Protection for monolithic applications is quite simple. There is an application server that manages user authorization and authentication in advance. In addition, we are sure that all services on which we perform queries are implemented on one and the same server. We do not need to worry about whether each service has authenticated the user separately. It is fully decentralized.
Microservices are different and the main problems are the communication between them and the answer to the question: “How can we authenticate the user and be sure that other microservices know about it?“ As it turns out, JWT ensures that we send information between all microservices about the fact that a given user has access to specific resources.
We use the OAuth2 credential grant (client credential grant) that allows clients to obtain access tokens by providing their client id and secret. As a result, each microservice receives its own client identity and credentials. Then, this data is sent along with the request for token access to the authorization server.
The advantage of this solution is that you can withdraw access to the microservices at any time if we verify the user’s password has been compromised. In addition, the management of scopes, roles, and credentials of microservices are completely controlled.

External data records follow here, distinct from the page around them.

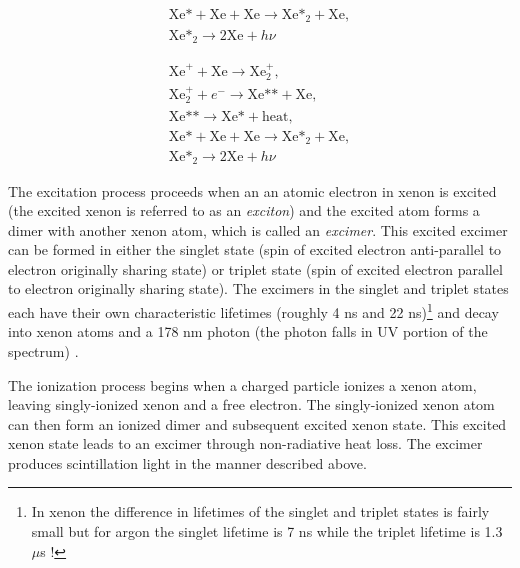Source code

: \begin{equation}
        \label{eqn:exciton_production}
        \begin{gathered}
                \textrm{Xe*} + \textrm{Xe} + \textrm{Xe} \rightarrow \textrm{Xe*}_2 + \textrm{Xe}, \\
                \textrm{Xe*}_2 \rightarrow 2\textrm{Xe} + h \nu
        \end{gathered}
\end{equation}


\begin{equation}
        \label{eqn:ionization_production}
        \begin{gathered}
                \textrm{Xe}^+ + \textrm{Xe} \rightarrow \textrm{Xe}_2^+, \\
                \textrm{Xe}_2^+ + e^- \rightarrow \textrm{Xe**} + \textrm{Xe}, \\
                \textrm{Xe**} \rightarrow \textrm{Xe*} + \textrm{heat}, \\
                \textrm{Xe*} + \textrm{Xe} + \textrm{Xe} \rightarrow \textrm{Xe*}_2 + \textrm{Xe}, \\
                \textrm{Xe*}_2 \rightarrow 2\textrm{Xe} + h \nu
        \end{gathered}
\end{equation}

The excitation process proceeds when an an atomic electron in xenon is excited (the excited xenon is referred to as an \textit{exciton}) and the excited atom forms a dimer with another xenon atom, which is called an \textit{excimer}.  This excited excimer can be formed in either the singlet state (spin of excited electron anti-parallel to electron originally sharing state) or triplet state (spin of excited electron parallel to electron originally sharing state).  The excimers in the singlet and triplet states each have their own characteristic lifetimes (roughly 4 ns and 22 ns)\footnote{In xenon the difference in lifetimes of the singlet and triplet states is fairly small but for argon the singlet lifetime is 7 ns while the triplet lifetime is 1.3 $\mu$s \cite{heindl2011table}!} and decay into xenon atoms and a 178 nm photon (the photon falls in UV portion of the spectrum) \cite{hitachi1983effect, doke2002absolute}.  

The ionization process begins when a charged particle ionizes a xenon atom, leaving singly-ionized xenon and a free electron.  The singly-ionized xenon atom can then form an ionized dimer and subsequent excited xenon state.  This excited xenon state leads to an excimer through non-radiative heat loss.  The excimer produces scintillation light in the manner described above.

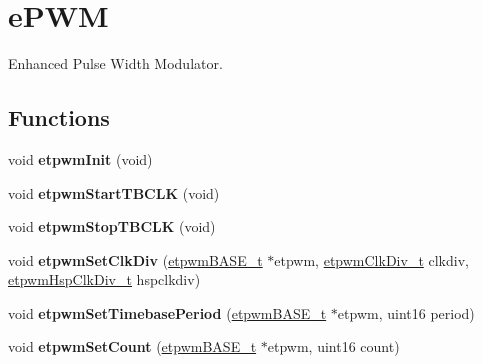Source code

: \hypertarget{group__ePWM}{}\section{e\+P\+WM}
\label{group__ePWM}


Enhanced Pulse Width Modulator.  


\subsection*{Functions}
\begin{DoxyCompactItemize}
\item 
\mbox{\label{group__ePWM_gaa36a31d75f1bd6bbc7a6b9a700906f25}} 
void {\bfseries etpwm\+Init} (void)
\item 
\mbox{\label{group__ePWM_ga6401697f1ffe902d11834670988086eb}} 
void {\bfseries etpwm\+Start\+T\+B\+C\+LK} (void)
\item 
\mbox{\label{group__ePWM_gaffb59f57ade98277fcc05b5b54c0e565}} 
void {\bfseries etpwm\+Stop\+T\+B\+C\+LK} (void)
\item 
\mbox{\label{group__ePWM_gac53c75846a194b544739c4ceedce78f7}} 
void {\bfseries etpwm\+Set\+Clk\+Div} (\mbox{\hyperlink{reg__etpwm_8h_a3030c3a8f18ffd60ee3de5bbd7632891}{etpwm\+B\+A\+S\+E\+\_\+t}} $\ast$etpwm, \mbox{\hyperlink{etpwm_8h_a40fbcc6a1155b920da544379bbc92fa8}{etpwm\+Clk\+Div\+\_\+t}} clkdiv, \mbox{\hyperlink{etpwm_8h_a603247d44887d7615ab1fba25f777d14}{etpwm\+Hsp\+Clk\+Div\+\_\+t}} hspclkdiv)
\item 
\mbox{\label{group__ePWM_ga6b87a58164fd77f15f0a4d82c8a9a39a}} 
void {\bfseries etpwm\+Set\+Timebase\+Period} (\mbox{\hyperlink{reg__etpwm_8h_a3030c3a8f18ffd60ee3de5bbd7632891}{etpwm\+B\+A\+S\+E\+\_\+t}} $\ast$etpwm, uint16 period)
\item 
\mbox{\label{group__ePWM_gafb224271e9a5f14c1547228817192cba}} 
void {\bfseries etpwm\+Set\+Count} (\mbox{\hyperlink{reg__etpwm_8h_a3030c3a8f18ffd60ee3de5bbd7632891}{etpwm\+B\+A\+S\+E\+\_\+t}} $\ast$etpwm, uint16 count)
\item 
\mbox{\label{group__ePWM_ga4a7338a71bf7cd0740caf5187c80b5c8}} 

\end{DoxyCompactItemize}

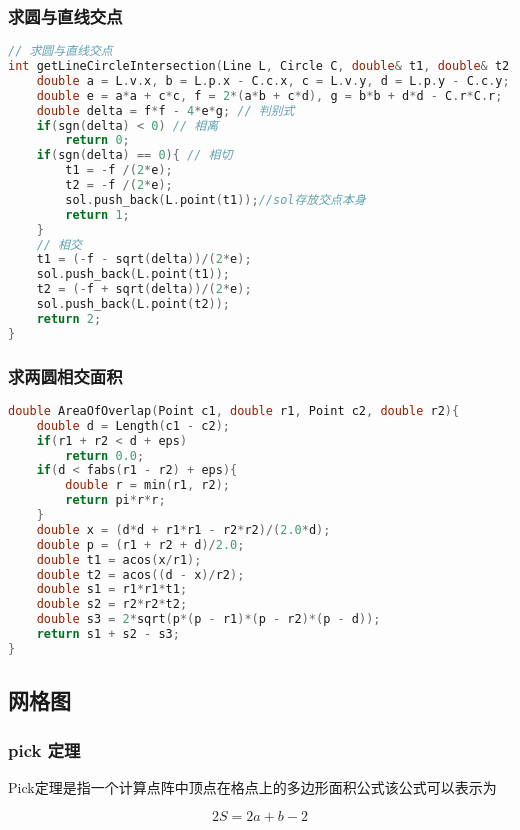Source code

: \subsubsection{求圆与直线交点}

\begin{lstlisting}[language=C++]
// 求圆与直线交点
int getLineCircleIntersection(Line L, Circle C, double& t1, double& t2, vector<Point>& sol){
    double a = L.v.x, b = L.p.x - C.c.x, c = L.v.y, d = L.p.y - C.c.y;
    double e = a*a + c*c, f = 2*(a*b + c*d), g = b*b + d*d - C.r*C.r;
    double delta = f*f - 4*e*g; // 判别式
    if(sgn(delta) < 0) // 相离
        return 0;
    if(sgn(delta) == 0){ // 相切
        t1 = -f /(2*e);
        t2 = -f /(2*e);
        sol.push_back(L.point(t1));//sol存放交点本身
        return 1;
    }
    // 相交
    t1 = (-f - sqrt(delta))/(2*e);
    sol.push_back(L.point(t1));
    t2 = (-f + sqrt(delta))/(2*e);
    sol.push_back(L.point(t2));
    return 2;
}
\end{lstlisting}

\subsubsection{求两圆相交面积}

\begin{lstlisting}[language=C++]
double AreaOfOverlap(Point c1, double r1, Point c2, double r2){
    double d = Length(c1 - c2);
    if(r1 + r2 < d + eps)
        return 0.0;
    if(d < fabs(r1 - r2) + eps){
        double r = min(r1, r2);
        return pi*r*r;
    }
    double x = (d*d + r1*r1 - r2*r2)/(2.0*d);
    double p = (r1 + r2 + d)/2.0;
    double t1 = acos(x/r1);
    double t2 = acos((d - x)/r2);
    double s1 = r1*r1*t1;
    double s2 = r2*r2*t2;
    double s3 = 2*sqrt(p*(p - r1)*(p - r2)*(p - d));
    return s1 + s2 - s3;
}
\end{lstlisting}

\subsection{网格图}

\subsubsection{pick 定理}

Pick定理是指一个计算点阵中顶点在格点上的多边形面积公式该公式可以表示为

$$2S = 2a + b − 2$$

Thanks to JWT claims (more precisely the permissions contained in the token) we know exactly to which resources the user has access, which makes JWT a perfect fit for such architecture.
The JSON Web Token is an increasingly popular format for representing tokens; it is slowly becoming a standard token format and the number of users is growing every day. Thanks to its compact size, lightness and independence, it offers great customization possibilities. The token containing all the information needed for verification without a continuous query of the database is amazingly useful. Of course, we can implement a unique solution based on traditional user’s session but this is unnecessary when such a popular solution is in place. Thanks to JWT, we can easily identify the user between particular sites, and the unique session model could not do it better.